**Goal of the exercise**
Retype the records that follow, every line exactly as written.

**Extracted material**
══════════
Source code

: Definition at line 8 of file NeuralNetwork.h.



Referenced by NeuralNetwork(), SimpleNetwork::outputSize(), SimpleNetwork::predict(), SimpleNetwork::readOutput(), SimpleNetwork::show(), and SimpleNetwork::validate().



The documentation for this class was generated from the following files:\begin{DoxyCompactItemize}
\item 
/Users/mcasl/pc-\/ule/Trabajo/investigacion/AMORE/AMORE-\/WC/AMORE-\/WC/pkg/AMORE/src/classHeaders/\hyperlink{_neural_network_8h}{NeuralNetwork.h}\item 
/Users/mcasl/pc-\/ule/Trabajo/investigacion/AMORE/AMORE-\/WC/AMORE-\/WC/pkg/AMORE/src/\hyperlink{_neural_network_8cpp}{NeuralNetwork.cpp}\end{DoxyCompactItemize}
══════════
**Response to the task**
Source code

: Definition at line 8 of file NeuralNetwork.h.



Referenced by NeuralNetwork(), SimpleNetwork::outputSize(), SimpleNetwork::predict(), SimpleNetwork::readOutput(), SimpleNetwork::show(), and SimpleNetwork::validate().



The documentation for this class was generated from the following files:\begin{DoxyCompactItemize}
\item 
/Users/mcasl/pc-\/ule/Trabajo/investigacion/AMORE/AMORE-\/WC/AMORE-\/WC/pkg/AMORE/src/classHeaders/\hyperlink{_neural_network_8h}{NeuralNetwork.h}\item 
/Users/mcasl/pc-\/ule/Trabajo/investigacion/AMORE/AMORE-\/WC/AMORE-\/WC/pkg/AMORE/src/\hyperlink{_neural_network_8cpp}{NeuralNetwork.cpp}\end{DoxyCompactItemize}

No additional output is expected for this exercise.